PS1 / PS2 resolution and framerate

About the PAL and NTSC difference in games.

If I remember PAL output allowed higher "resolution" but couldn't refresh as fast as NTSC at full screen. So it was either black boarders and identical framerates or slower but full screen, but never black boarders and slower framerate. Correct?

Also what was the theoretical resolution of CRTs? I don't remember ever seeing any reference to interlaced resolution on any specs. How did games interlaced modes work on each CRT if each CRT had different resolutions?
 
PAL was fixed at 50fps, higher resolution. Letterboxed output was the same resolution as NTSC but it still ran slower. You could also have a wrong aspect with 448 lines being stretched to 480 or a 4:3 aspect being letterboxed into a slightly shorter vertical.

Also what was the theoretical resolution of CRTs? I don't remember ever seeing any reference to interlaced resolution on any specs. How did games interlaced modes work on each CRT if each CRT had different resolutions?
CRTs were analogue, so the resolution was determined by the frequency you could change and scan the electron beam. On a monochrome display, an oscilloscope (the origins of the CRT display), you had effectively 'infinite' resolution in terms of illuminatable points and producing perfect resolution lines. The Sony FW900 achieved 2560x1600 @ 75Hz on input, but it couldn't resolve that perfectly.

I expect modern tech would enable very high resolutions.
 
Halves the frame buffer size.
Actually, halves the memory required is probably a better description.
But you can get that with interlaced 480i. A 640x480 60 Hz display could show interleaved 640x240 fields. You can either update those 60 fps, or 30 fps and just double up the lines. Heck, the very first home computers and consoles had well below full TV display resolution but output a full screen image with chunky pixels, so innate upscaling was clearly possible and happening.

How common were 240p displays to be targeted and used this way?
 
But you can get that with interlaced 480i. A 640x480 60 Hz display could show interleaved 640x240 fields.
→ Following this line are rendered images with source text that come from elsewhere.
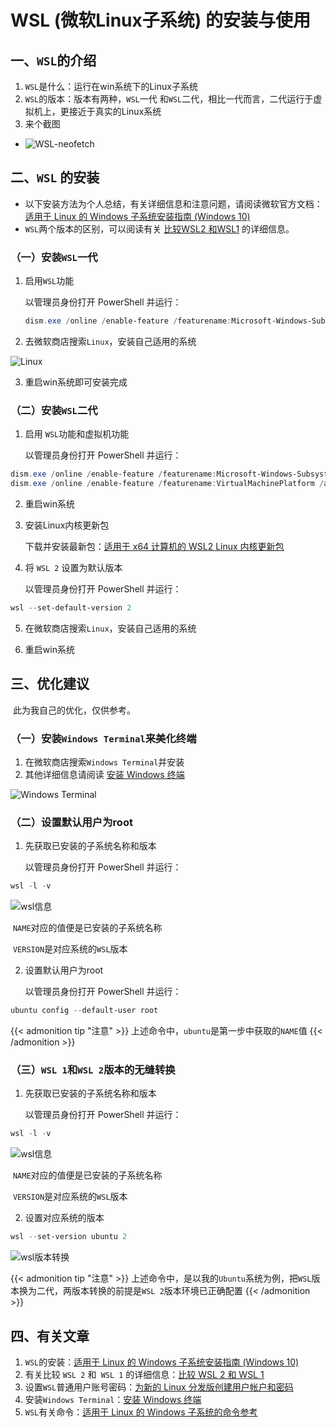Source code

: # WSL (微软Linux子系统) 的安装与使用




## 一、`WSL`的介绍

1.  `WSL`是什么：运行在win系统下的Linux子系统
2.  `WSL`的版本：版本有两种，`WSL`一代 和`WSL`二代，相比一代而言，二代运行于虚拟机上，更接近于真实的Linux系统
3.  来个截图
-   ![WSL-neofetch](https://gitee.com/xiao_beita/tuchuang/raw/master/img/image-20201107115626669.png)



## 二、`WSL` 的安装

-   以下安装方法为个人总结，有关详细信息和注意问题，请阅读微软官方文档：[适用于 Linux 的 Windows 子系统安装指南 (Windows 10)](https://docs.microsoft.com/zh-cn/windows/wsl/install-win10)
-   `WSL`两个版本的区别，可以阅读有关 [比较WSL2 和WSL1](https://docs.microsoft.com/zh-cn/windows/wsl/compare-versions) 的详细信息。

### （一）安装`WSL`一代

1.  启用`WSL`功能

    以管理员身份打开 PowerShell 并运行：

    ```powershell
    dism.exe /online /enable-feature /featurename:Microsoft-Windows-Subsystem-Linux /all /norestart
    ```

2.  去微软商店搜索`Linux`，安装自己适用的系统

![Linux](https://gitee.com/xiao_beita/tuchuang/raw/master/img/image-20201107120334792.png)

3.  重启win系统即可安装完成



### （二）安装`WSL`二代

1.  启用 `WSL`功能和虚拟机功能

    以管理员身份打开 PowerShell 并运行：

```powershell
dism.exe /online /enable-feature /featurename:Microsoft-Windows-Subsystem-Linux /all /norestart
dism.exe /online /enable-feature /featurename:VirtualMachinePlatform /all /norestart
```

2.  重启win系统

3.  安装Linux内核更新包

    下载并安装最新包：[适用于 x64 计算机的 WSL2 Linux 内核更新包](https://wslstorestorage.blob.core.windows.net/wslblob/wsl_update_x64.msi)

4.  将 `WSL 2` 设置为默认版本

    以管理员身份打开 PowerShell 并运行：

```powershell
wsl --set-default-version 2
```

5.  在微软商店搜索`Linux`，安装自己适用的系统

6.  重启win系统



## 三、优化建议

​	此为我自己的优化，仅供参考。

### （一）安装`Windows Terminal`来美化终端

1.  在微软商店搜索`Windows Terminal`并安装
2.  其他详细信息请阅读 [安装 Windows 终端](https://docs.microsoft.com/zh-cn/windows/terminal/get-started)

![Windows Terminal](https://gitee.com/xiao_beita/tuchuang/raw/master/img/image-20201107122055798.png)



### （二）设置默认用户为root

1.  先获取已安装的子系统名称和版本

    以管理员身份打开 PowerShell 并运行：

```powershell
wsl -l -v
```

![wsl信息](https://gitee.com/xiao_beita/tuchuang/raw/master/img/image-20201108170133354.png)

​	`NAME`对应的值便是已安装的子系统名称

​	`VERSION`是对应系统的`WSL`版本

2.  设置默认用户为root

    以管理员身份打开 PowerShell 并运行：

```powershell
ubuntu config --default-user root
```

{{< admonition tip "注意"  >}}
上述命令中，`ubuntu`是第一步中获取的`NAME`值
{{< /admonition >}}

### （三）`WSL 1`和`WSL 2`版本的无缝转换

1.  先获取已安装的子系统名称和版本

    以管理员身份打开 PowerShell 并运行：

```powershell
wsl -l -v
```

![wsl信息](https://gitee.com/xiao_beita/tuchuang/raw/master/img/image-20201108171658356.png)

​	`NAME`对应的值便是已安装的子系统名称

​	`VERSION`是对应系统的`WSL`版本

2.  设置对应系统的版本

```powershell
wsl --set-version ubuntu 2
```
![wsl版本转换](https://gitee.com/xiao_beita/tuchuang/raw/master/img/image-20201108170750853.png)

{{< admonition tip "注意"  >}}
上述命令中，是以我的`Ubuntu`系统为例，把`WSL`版本换为二代，两版本转换的前提是`WSL 2`版本环境已正确配置 {{< /admonition >}}


## 四、有关文章

1.  `WSL`的安装：[适用于 Linux 的 Windows 子系统安装指南 (Windows 10)](https://docs.microsoft.com/zh-cn/windows/wsl/install-win10)
2.  有关比较 `WSL 2` 和` WSL 1` 的详细信息：[比较 WSL 2 和 WSL 1](https://docs.microsoft.com/zh-cn/windows/wsl/compare-versions) 
3.  设置`WSL`普通用户账号密码：[为新的 Linux 分发版创建用户帐户和密码](https://docs.microsoft.com/zh-cn/windows/wsl/user-support)
4.  安装`Windows Terminal`：[安装 Windows 终端](https://docs.microsoft.com/zh-cn/windows/terminal/get-started)
5.  `WSL`有关命令：[适用于 Linux 的 Windows 子系统的命令参考](https://docs.microsoft.com/zh-cn/windows/wsl/reference)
You can either update those 60 fps, or 30 fps and just double up the lines. Heck, the very first home computers and consoles had well below full TV display resolution but output a full screen image with chunky pixels, so innate upscaling was clearly possible and happening.

How common were 240p displays to be targeted and used this way?
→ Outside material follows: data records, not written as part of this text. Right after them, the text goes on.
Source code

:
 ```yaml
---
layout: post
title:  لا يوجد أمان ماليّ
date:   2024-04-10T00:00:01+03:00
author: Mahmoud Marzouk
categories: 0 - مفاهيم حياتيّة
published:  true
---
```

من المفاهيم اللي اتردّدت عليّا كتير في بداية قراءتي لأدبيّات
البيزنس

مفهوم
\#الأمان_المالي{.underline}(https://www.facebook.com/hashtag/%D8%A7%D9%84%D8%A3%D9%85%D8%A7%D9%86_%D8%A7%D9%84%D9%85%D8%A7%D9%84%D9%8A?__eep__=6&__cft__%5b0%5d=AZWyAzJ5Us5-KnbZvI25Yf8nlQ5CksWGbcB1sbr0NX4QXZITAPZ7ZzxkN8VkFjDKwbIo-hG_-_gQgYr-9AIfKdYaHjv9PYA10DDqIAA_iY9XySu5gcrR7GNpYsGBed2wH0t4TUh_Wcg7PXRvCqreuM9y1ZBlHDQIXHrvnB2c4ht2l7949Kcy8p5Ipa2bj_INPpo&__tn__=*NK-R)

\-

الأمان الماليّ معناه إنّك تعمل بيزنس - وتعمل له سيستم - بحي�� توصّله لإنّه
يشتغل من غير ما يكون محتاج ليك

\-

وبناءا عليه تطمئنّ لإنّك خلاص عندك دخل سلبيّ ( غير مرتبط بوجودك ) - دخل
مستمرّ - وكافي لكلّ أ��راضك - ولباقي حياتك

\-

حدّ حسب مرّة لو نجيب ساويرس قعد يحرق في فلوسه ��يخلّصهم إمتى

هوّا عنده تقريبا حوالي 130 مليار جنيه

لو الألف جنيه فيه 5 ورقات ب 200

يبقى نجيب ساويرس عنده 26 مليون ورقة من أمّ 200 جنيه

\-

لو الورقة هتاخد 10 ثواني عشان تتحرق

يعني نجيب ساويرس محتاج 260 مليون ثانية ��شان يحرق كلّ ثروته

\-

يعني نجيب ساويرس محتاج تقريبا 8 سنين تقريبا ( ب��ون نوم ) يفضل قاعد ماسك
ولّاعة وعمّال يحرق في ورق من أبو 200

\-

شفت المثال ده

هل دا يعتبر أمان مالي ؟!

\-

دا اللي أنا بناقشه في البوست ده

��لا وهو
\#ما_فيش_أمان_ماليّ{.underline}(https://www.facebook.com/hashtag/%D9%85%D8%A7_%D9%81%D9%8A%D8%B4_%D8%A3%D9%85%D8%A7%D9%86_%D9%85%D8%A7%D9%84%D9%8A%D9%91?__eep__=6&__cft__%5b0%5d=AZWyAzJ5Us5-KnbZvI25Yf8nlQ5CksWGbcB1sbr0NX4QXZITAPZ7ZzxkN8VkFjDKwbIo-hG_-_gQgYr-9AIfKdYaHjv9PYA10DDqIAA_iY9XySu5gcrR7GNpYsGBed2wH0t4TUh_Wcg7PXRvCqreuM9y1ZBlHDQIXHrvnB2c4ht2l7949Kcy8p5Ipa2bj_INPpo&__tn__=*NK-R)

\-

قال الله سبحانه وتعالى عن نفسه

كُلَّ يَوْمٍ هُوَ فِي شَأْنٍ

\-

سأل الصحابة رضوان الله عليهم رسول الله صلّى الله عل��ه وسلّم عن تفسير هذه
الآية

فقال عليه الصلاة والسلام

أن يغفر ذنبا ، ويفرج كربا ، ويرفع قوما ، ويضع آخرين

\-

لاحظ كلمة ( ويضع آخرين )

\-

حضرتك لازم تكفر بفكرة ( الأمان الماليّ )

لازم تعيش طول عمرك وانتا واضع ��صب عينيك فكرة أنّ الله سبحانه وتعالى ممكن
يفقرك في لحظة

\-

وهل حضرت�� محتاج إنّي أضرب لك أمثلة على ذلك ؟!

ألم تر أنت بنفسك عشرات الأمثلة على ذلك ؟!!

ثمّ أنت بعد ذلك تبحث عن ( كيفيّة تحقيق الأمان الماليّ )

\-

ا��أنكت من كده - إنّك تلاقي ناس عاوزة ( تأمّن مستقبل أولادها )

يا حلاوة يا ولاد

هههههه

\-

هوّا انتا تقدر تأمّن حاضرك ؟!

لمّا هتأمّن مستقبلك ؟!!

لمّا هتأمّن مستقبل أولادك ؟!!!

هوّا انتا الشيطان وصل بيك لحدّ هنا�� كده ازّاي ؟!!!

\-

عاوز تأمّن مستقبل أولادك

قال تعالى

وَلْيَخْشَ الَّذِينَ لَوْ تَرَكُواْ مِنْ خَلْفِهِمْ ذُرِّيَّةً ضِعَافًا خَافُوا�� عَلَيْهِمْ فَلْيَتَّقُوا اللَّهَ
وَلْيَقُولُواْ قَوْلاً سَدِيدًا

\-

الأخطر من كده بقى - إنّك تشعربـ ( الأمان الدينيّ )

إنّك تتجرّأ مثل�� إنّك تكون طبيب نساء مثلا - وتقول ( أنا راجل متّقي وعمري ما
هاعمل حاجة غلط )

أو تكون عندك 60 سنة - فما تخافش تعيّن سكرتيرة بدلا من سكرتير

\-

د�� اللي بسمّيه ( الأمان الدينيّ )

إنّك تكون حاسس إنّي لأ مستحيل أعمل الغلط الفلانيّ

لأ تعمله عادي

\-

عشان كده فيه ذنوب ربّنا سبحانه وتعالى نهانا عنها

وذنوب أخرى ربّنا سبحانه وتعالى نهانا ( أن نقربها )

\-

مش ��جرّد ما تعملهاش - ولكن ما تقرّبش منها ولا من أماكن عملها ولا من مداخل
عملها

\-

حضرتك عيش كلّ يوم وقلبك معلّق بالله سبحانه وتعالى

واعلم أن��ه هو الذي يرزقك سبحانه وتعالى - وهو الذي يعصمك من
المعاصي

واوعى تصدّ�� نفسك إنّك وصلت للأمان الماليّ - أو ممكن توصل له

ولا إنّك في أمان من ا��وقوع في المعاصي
Do not know if I got you right here.
You mean a montor displaying only 240 pixels vertical resolution?

That is not what I meant.
At the time of Saturn and PS1, you usually used your TV set that did 480i max (or 576i PAL), but the image was displayed at what would later be called 240p/224p almost all the time.

It looked like this if you went close to it:

1740323261722.png

You definitely saw the black lines.

There were a few games in High Res mode Like Virtua Fighter 2, some N64-games with RAM-Pack, the examples I mentioned earlier and a few more that displayed double the vertical resolution in interlace mode, which looked great and pretty much like this:

1740323360256.png

(But of course you got that slight interlace flickering, as you had when watching a TV broadcast, which I cannot recreate on a screenshot here.)


I highly recommend trying Tobal 2 on the PS1 on a CRT TV from back then (not a CRT monitor)!

The image quality you get is phenomenal. :)
 
But you can get that with interlaced 480i. A 640x480 60 Hz display could show interleaved 640x240 fields. You can either update those 60 fps, or 30 fps and just double up the lines. Heck, the very first home computers and consoles had well below full TV display resolution but output a full screen image with chunky pixels, so innate upscaling was clearly possible and happening.

How common were 240p displays to be targeted and used this way?
Memory at the time, both working and storage, was a real cost bottleneck. So think of it like a form of compression. You draw the image as if it's 480 and then throw half the lines away. You then let the natural blurriness of a composite signal trick your mind into filling in the gaps like it does with impressionist paintings. And there was no scaling, it's all done with the timings on the analogue video signal.
If you went with a 480i image, you'd still need to store your graphics as if you were using a 480p display otherwise everything would look half height.

The recent popularity for pixel art is a nostalgic look back at a time that never existed. You never could see sharp pixels.
Things were a little sharper in arcades where the connections were generally RGB, but the tubes used were the lowest quality possible and the driving electronics weren't the best. We all crave Sony PVM/BVM CRT monitors for that authentic arcade look, but arcades never looked that good.